In markets with soft demand, it tends to take much longer to sell. That can increase the odds of delinquency and foreclosure. While the narrative focuses on people in over their head, long-term owners tend to be much more flexible, since they have an equity cushion. That allows these sellers to take a price cut if needed to accelerate a sale.
Historically, it’s amateur investors behind a sharp increase of mortgage delinquencies. They’re more heavily leveraged, and less flexible to losses, thus increasing their vulnerability. The recent boom of investors capturing first-time homebuyer market share, and a high concentration of newly minted cash flow negative “landlords,” definitely make this a possibility.
Canada’s delinquency rate is low in contrast to the US because the US considers them delinquent for stats at 60 days vs Canada at 90 days. The loans are delinquent at 1 day past due, the issue is the concentration. The US also includes private lending, whereas Canada doesn’t so a good 1 in 10 mortgages are outside of public lender analysis.
Can’t they just request the land records?
Prohibitively expensive. The gov’s way of hiding the data is making it a per transaction cost, so even the gov pays for analysis of its own records. That’s how dumb we are as taxpayers.
I believe Steve-O said it costs 5-figures for Transparency International to do that analysis on money laundering in Toronto. An analysis the government should be doing, but rich guys with a little extra time and non-profits need to do them instead.
Realtors like keeping the data hidden, too.
No sh!t. There’s no bid on anything, and it’s all investor owned. Even with more inventory there’s still a lot of people who think rates will get cut and they won’t be able to buy a home, so they’re bidding up against themselves. LOL!
@Jon My in-laws just sold their home. Their realtor/friend told us that some buyers are starting to panic that interest rates will go down and the buying frenzy & bidding wars will start up again, so they’re willing to buy something now, at a higher interest rate. My in-laws’ place took 6 weeks to sell. Only one offer.
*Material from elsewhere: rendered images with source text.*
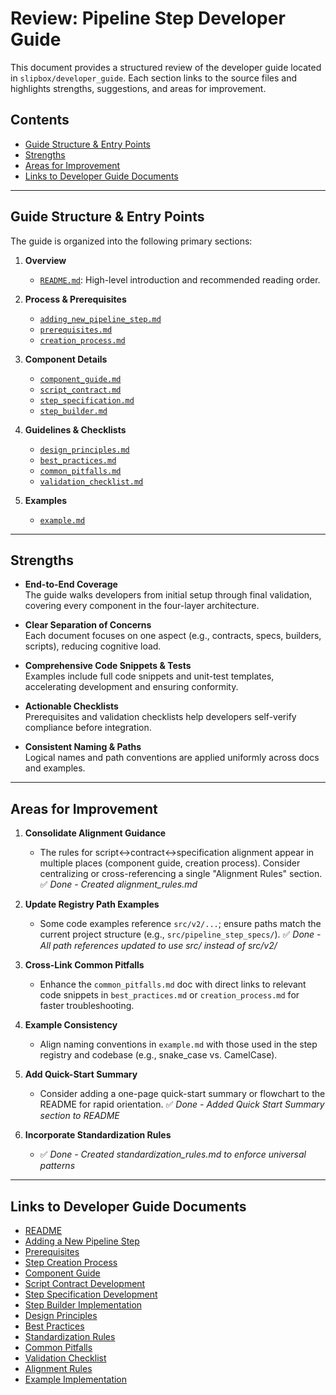 # Review: Pipeline Step Developer Guide

This document provides a structured review of the developer guide located in `slipbox/developer_guide`. Each section links to the source files and highlights strengths, suggestions, and areas for improvement.

## Contents

- [Guide Structure & Entry Points](#guide-structure--entry-points)  
- [Strengths](#strengths)  
- [Areas for Improvement](#areas-for-improvement)  
- [Links to Developer Guide Documents](#links-to-developer-guide-documents)  

---

## Guide Structure & Entry Points

The guide is organized into the following primary sections:

1. **Overview**  
   - [`README.md`](../developer_guide/README.md): High-level introduction and recommended reading order.

2. **Process & Prerequisites**  
   - [`adding_new_pipeline_step.md`](../developer_guide/adding_new_pipeline_step.md)  
   - [`prerequisites.md`](../developer_guide/prerequisites.md)  
   - [`creation_process.md`](../developer_guide/creation_process.md)  

3. **Component Details**  
   - [`component_guide.md`](../developer_guide/component_guide.md)  
   - [`script_contract.md`](../developer_guide/script_contract.md)  
   - [`step_specification.md`](../developer_guide/step_specification.md)  
   - [`step_builder.md`](../developer_guide/step_builder.md)  

4. **Guidelines & Checklists**  
   - [`design_principles.md`](../developer_guide/design_principles.md)  
   - [`best_practices.md`](../developer_guide/best_practices.md)  
   - [`common_pitfalls.md`](../developer_guide/common_pitfalls.md)  
   - [`validation_checklist.md`](../developer_guide/validation_checklist.md)  

5. **Examples**  
   - [`example.md`](../developer_guide/example.md)  

---

## Strengths

- **End-to-End Coverage**  
  The guide walks developers from initial setup through final validation, covering every component in the four-layer architecture.

- **Clear Separation of Concerns**  
  Each document focuses on one aspect (e.g., contracts, specs, builders, scripts), reducing cognitive load.

- **Comprehensive Code Snippets & Tests**  
  Examples include full code snippets and unit-test templates, accelerating development and ensuring conformity.

- **Actionable Checklists**  
  Prerequisites and validation checklists help developers self-verify compliance before integration.

- **Consistent Naming & Paths**  
  Logical names and path conventions are applied uniformly across docs and examples.

---

## Areas for Improvement

1. **Consolidate Alignment Guidance**  
   - The rules for script↔contract↔specification alignment appear in multiple places (component guide, creation process). Consider centralizing or cross-referencing a single "Alignment Rules" section. ✅ *Done - Created alignment_rules.md*

2. **Update Registry Path Examples**  
   - Some code examples reference `src/v2/...`; ensure paths match the current project structure (e.g., `src/pipeline_step_specs/`). ✅ *Done - All path references updated to use src/ instead of src/v2/*

3. **Cross-Link Common Pitfalls**  
   - Enhance the `common_pitfalls.md` doc with direct links to relevant code snippets in `best_practices.md` or `creation_process.md` for faster troubleshooting.

4. **Example Consistency**  
   - Align naming conventions in `example.md` with those used in the step registry and codebase (e.g., snake_case vs. CamelCase).

5. **Add Quick-Start Summary**  
   - Consider adding a one-page quick-start summary or flowchart to the README for rapid orientation. ✅ *Done - Added Quick Start Summary section to README*

6. **Incorporate Standardization Rules**  
   - ✅ *Done - Created standardization_rules.md to enforce universal patterns*

---

## Links to Developer Guide Documents

- [README](../developer_guide/README.md)  
- [Adding a New Pipeline Step](../developer_guide/adding_new_pipeline_step.md)  
- [Prerequisites](../developer_guide/prerequisites.md)  
- [Step Creation Process](../developer_guide/creation_process.md)  
- [Component Guide](../developer_guide/component_guide.md)  
- [Script Contract Development](../developer_guide/script_contract.md)  
- [Step Specification Development](../developer_guide/step_specification.md)  
- [Step Builder Implementation](../developer_guide/step_builder.md)  
- [Design Principles](../developer_guide/design_principles.md)  
- [Best Practices](../developer_guide/best_practices.md)  
- [Standardization Rules](../developer_guide/standardization_rules.md)  
- [Common Pitfalls](../developer_guide/common_pitfalls.md)  
- [Validation Checklist](../developer_guide/validation_checklist.md)  
- [Alignment Rules](../developer_guide/alignment_rules.md)  
- [Example Implementation](../developer_guide/example.md)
It’s hard to feel sorry for “amateur investors.” Speculators have played a large role in driving up real estate prices.
Finally, we’re getting some good news in Canada.
Interest rates should be 2% LOCKED for up to 30 years. Not this constant up, down, zero whatever rate fixing that Canadians have to go through and then stress that they can’t pay for a house they have been paying for ! Most for 5 years or more. Come on, we already pay as much interest as we do for buying the house. IE: 500k house cost 495k in interest costs over a 25 year mortgage. That’s almost a million dollars invested… no wonder house prices are so high !
Canada can’t even secure investors for a 5-year term. No one’s funding a 30-year loan at 2% with governments that can’t control spending, and pisses off half the world on a constant basis. Even the US is struggling to find Treasury buyers.
Then again, 20 years of artificially low interest rates have had the negative unintended consequence of creating massive housing bubbles in BC & ON. Lots of people have made lots of money in real estate. It has been good for tax coffers too. Now the government doesn’t know how to engineer a soft landing so here’s not a housing collapse like the US had in 2008. ‘He who rides a tiger is afraid to dismount.’
Nothing to see here, everything is fine.
🥳
The government needs to step in and help these people.
More government is not needed. Less would be more in the case of government.
The system is set up so regular investors who have tenants that are squatting not paying rent causing financial turmoil and mortgage delinquencies. Money laundering has always been a problem in TO and BC outbidding regular buyers .
No need for word play, I will give it to you the straight explanation. Mortgage delinquency means late or no payments.
People are late with mortgage payments all the time. The concern is when they can’t sell before it’s considered statistically delinquent at 90 days.